Restorative Practices

At Park School, the Restorative Practices model focuses on creating an enhanced school climate and a positive, proactive response to improve student behavior, which has helped our students achieve social, emotional, and academic success. In alignment with Restorative Practices philosophy, the Park community believes that through common values and behavioral norms, we strengthen relationships, enhance learning, and create a more inclusive, safer, school environment. In order to increase positive behaviors, evidence supports explicit teaching and modeling of positive behaviors, high levels of accountability (limit setting and structure), and high levels of support (encouragement and nurturing). Common Values have been established for the Park School Community: “Be Safe”, “Try Your Best”, and “Be A Good Friend.”


How We Learn:
Try Your Best!

How We Keep Everyone Safe:
Be Safe

How We Treat Others:
Be a Good Friend


Throughout the year, students are taught what these values look like and how to demonstrate them in different environments. Each morning, various staff members and students start the day by leading everyone in the school-wide affirmation which begins each day on a positive note.

Park School Affirmation

Good Morning!
I am somebody.
What I do, say, and learn matters.
We are a learning community.
What we do, say, and learn matters.
We will go far together.
Park School drop that beat!
Can we do it? Can we do it?
Yes we can, Yes we can!
Podemos, Podemos?
Si se puede, Sise puede!

Shifting from individual reinforcement to an emphasis of collectivism and community, students work together to earn shared rewards and school-wide reinforcement including a weekly “Students of the Week” celebration and parade on Friday afternoons. There is a close link between positive behavior and communication skills. Our strong foundation of school norms and Restorative Practices supports our students’ growth in all areas.

Sharing Circles

Sharing Circles are a foundational piece of Restorative Practices. Sharing Circles can be small or whole class discussions in which the participants (students and staff) share their feelings, thoughts, and experiences in response to a specific, assigned topic. Sharing Circles help to create a community within the classroom and provides a platform for everyone in the room to participate. During a Sharing Circle, circle norms are established.

We are all in a circle.

We are all in a circle.

We all share and take turns.

We all share and take turns.

You are important! What you say is important!
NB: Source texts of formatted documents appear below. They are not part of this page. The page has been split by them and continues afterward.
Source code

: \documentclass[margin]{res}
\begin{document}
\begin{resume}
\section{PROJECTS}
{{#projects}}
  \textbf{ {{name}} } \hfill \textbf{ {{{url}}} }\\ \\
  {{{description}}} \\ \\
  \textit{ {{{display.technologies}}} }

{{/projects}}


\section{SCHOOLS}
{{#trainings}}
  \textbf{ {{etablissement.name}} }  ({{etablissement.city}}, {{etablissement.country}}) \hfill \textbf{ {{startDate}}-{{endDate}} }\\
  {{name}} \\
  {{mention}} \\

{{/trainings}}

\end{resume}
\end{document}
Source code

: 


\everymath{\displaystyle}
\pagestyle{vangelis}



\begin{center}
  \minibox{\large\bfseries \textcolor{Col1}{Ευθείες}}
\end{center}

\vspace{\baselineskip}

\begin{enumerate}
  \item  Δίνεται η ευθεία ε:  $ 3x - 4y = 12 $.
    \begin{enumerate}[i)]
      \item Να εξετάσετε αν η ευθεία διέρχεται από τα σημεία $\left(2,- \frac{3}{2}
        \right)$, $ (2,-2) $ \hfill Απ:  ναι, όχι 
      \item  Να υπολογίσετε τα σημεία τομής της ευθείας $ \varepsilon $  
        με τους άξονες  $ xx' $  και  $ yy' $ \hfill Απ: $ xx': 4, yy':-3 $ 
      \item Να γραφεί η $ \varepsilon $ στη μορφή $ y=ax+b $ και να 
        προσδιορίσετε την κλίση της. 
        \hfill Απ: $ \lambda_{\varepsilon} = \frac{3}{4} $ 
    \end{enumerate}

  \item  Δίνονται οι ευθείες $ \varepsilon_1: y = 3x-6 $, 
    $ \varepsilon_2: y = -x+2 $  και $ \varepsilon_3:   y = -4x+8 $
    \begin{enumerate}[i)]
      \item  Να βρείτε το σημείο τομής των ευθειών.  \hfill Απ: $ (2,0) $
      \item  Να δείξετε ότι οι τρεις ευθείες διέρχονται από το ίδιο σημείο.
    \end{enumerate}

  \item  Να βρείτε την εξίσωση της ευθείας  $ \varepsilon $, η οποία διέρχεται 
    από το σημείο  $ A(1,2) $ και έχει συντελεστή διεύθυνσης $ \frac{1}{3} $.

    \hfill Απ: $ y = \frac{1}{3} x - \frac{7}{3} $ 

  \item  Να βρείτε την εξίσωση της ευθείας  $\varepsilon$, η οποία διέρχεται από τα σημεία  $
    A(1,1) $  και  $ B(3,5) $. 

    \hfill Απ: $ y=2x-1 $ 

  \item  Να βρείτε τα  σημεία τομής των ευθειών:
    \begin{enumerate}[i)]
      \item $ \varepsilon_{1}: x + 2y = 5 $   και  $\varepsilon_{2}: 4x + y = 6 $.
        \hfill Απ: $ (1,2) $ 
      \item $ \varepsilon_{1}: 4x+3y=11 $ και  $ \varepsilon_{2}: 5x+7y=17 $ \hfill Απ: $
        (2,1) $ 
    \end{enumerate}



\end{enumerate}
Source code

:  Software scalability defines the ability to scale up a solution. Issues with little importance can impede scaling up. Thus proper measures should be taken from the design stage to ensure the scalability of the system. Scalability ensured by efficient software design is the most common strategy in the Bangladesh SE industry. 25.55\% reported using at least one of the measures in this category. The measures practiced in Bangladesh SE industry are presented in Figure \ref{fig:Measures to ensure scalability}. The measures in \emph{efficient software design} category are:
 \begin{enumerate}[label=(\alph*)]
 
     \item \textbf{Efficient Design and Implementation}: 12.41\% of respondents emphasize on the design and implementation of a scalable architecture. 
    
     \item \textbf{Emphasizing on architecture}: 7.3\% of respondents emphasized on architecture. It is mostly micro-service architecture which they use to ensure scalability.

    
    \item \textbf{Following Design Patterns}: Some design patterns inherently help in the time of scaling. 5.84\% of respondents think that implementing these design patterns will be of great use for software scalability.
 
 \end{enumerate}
You are important! What you say is important!

A topic  is shared with the group.  If the students require more time and support to prepare their thoughts, a “pre-meeting” to share the topic and determine what the student would like to say can occur. This can be a fantastic opportunity to practice communication and encourage original thought.  During Sharing Circles, there are no wrong answers.  When appropriate, a communication board may be created with the question and possible responses.  In order for the students to be prepared to share, their responses may be pre-written, recorded on a voice output device, or have a visual to share with the rest of the group.

Some examples of a topic for a sharing circle can include, “what I am looking forward to this weekend”, “how I feel about school”, “my favorite food/color”, “I feel proud of ____”, “how I feel today”, or “what I know about a particular content area or topic”.  Each classroom will have a sharing circle at least once a week.  Once a month, the circle will be focused on a Common Value from the Positive Behavior Matrix (see above).  These topics may include, “I want to practice ____ [pick a value]”, “Being a good friend looks like ______”, “Being safe is important because______”.